Monday 29 October 2012

A few thoughts on autonomy

After a few difficult situations I have found myself in, in these last few months, I thought it would be useful to write some of my thoughts down on the topic of autonomous learning.
I did not wake up one morning and decided: I will home educate! In fact I will eliminate any sort of structure and go for this groovy thing called Radical Unschooling!! This has been a very long and laborious process with a lot of thinking, reading and living involved. What I have at the moment is an outlook on life and my fellow humans that seems to work and helps to make us happy, creative and productive people.

So what are we doing exactly? My journey started with a very valuable book called The Continuum Concept, it argued that we have lost our connection to our basic human continuum and that the way we relate to babies and small children is extremely important, it is not up to us to decide what the baby needs, the baby knows, we just have to tune in. So breastfeeding, carrying in a sling or in arms, cosleeping, are all things a newborn human will expect. This idea of trusting my children (opposed to trusting a book from Waterstones) was so obvious and so revolutionary for someone like me who grew up relatively unattached from her parents. So attachment parenting was the next step but this didn't seem to go far enough. Why trust a baby but not a toddler? When my eldest was 2 I started feeling really panicky about sending him to school. He would still be so little, who would hug him if he was upset? Would anyone care? And by the age of 2 it was clear that Reuben was extremely self motivated, creative and very very sharp!! What were they going to do with him anyway? I looked at the curriculum for the reception year and he knew it all by the time he was 3. But this is not really relevant to my choices, it was just the spark the started the fire.

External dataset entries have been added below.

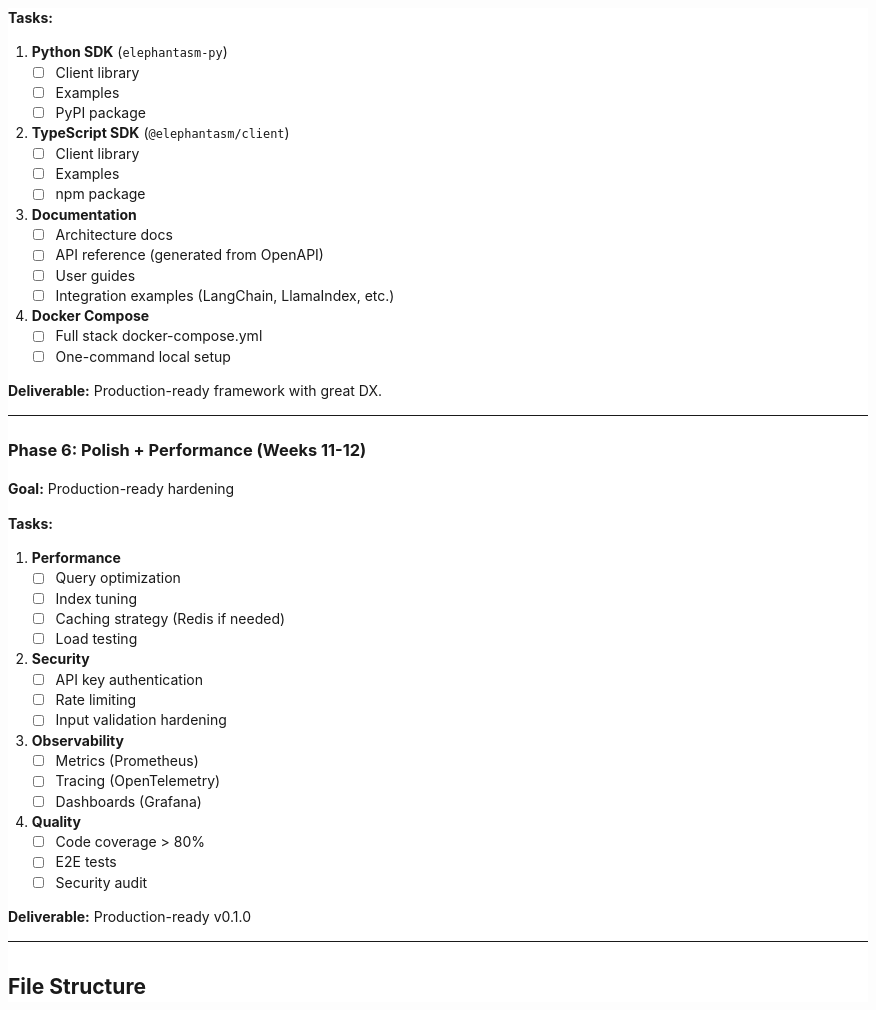 **Tasks:**
1. **Python SDK** (`elephantasm-py`)
   - [ ] Client library
   - [ ] Examples
   - [ ] PyPI package

2. **TypeScript SDK** (`@elephantasm/client`)
   - [ ] Client library
   - [ ] Examples
   - [ ] npm package

3. **Documentation**
   - [ ] Architecture docs
   - [ ] API reference (generated from OpenAPI)
   - [ ] User guides
   - [ ] Integration examples (LangChain, LlamaIndex, etc.)

4. **Docker Compose**
   - [ ] Full stack docker-compose.yml
   - [ ] One-command local setup

**Deliverable:** Production-ready framework with great DX.

---

### Phase 6: Polish + Performance (Weeks 11-12)

**Goal:** Production-ready hardening

**Tasks:**
1. **Performance**
   - [ ] Query optimization
   - [ ] Index tuning
   - [ ] Caching strategy (Redis if needed)
   - [ ] Load testing

2. **Security**
   - [ ] API key authentication
   - [ ] Rate limiting
   - [ ] Input validation hardening

3. **Observability**
   - [ ] Metrics (Prometheus)
   - [ ] Tracing (OpenTelemetry)
   - [ ] Dashboards (Grafana)

4. **Quality**
   - [ ] Code coverage > 80%
   - [ ] E2E tests
   - [ ] Security audit

**Deliverable:** Production-ready v0.1.0

---

## File Structure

So we decided to home educate, from my experience as an English teacher for the British Council I knew I wouldn't write lesson plans or decide what the children were going to learn. The wonderful books by John Holt were very helpful and introduced me to the idea of Unschooling, trusting in the children's natural love of learning and giving them the space to pursue their own interests in their own time.
And this led to more thinking and reading... Alfie Kohn had made me think about unconditional love, about giving the children the respect they deserve and have a (human) right to. Jan Fortune-Wood made me think that this respect is all encompassing, that non coercion is the true way to go if I want to nurture free spirited children.
So every day I watch them, listen to them, feel with them and find solutions where everybody wins. I am trying to move away from a family unit where one (or both) parents holds all the power, in fact I am trying to move away from power struggles altogether. A problem comes up and we say: how can we solve it? What would make us all happy? Everyone's wishes are listened to, if Isaac doesn't want to take his pyjamas off, he can put a jumper over them and go out regardless. If Reuben wants to eat at a different time from the others, he should have the freedom to do so. If the children have their clothes on back to front I won't say anything as not to detract from the joy of having dressed themselves. If the biscuits are not shaped "properly" I will bake them as they are, because what is "properly" anyway? I feel a deep respect for all they say and do, if they ask me for an opinion or for help I will happily give it to them but I don't force my experience and opinions on them.

So it goes well beyond education, I didn't see how I could trust the children to know best when it comes to reading and writing and not know best with basic human functions like eating or sleeping. Or for anything else for that matter.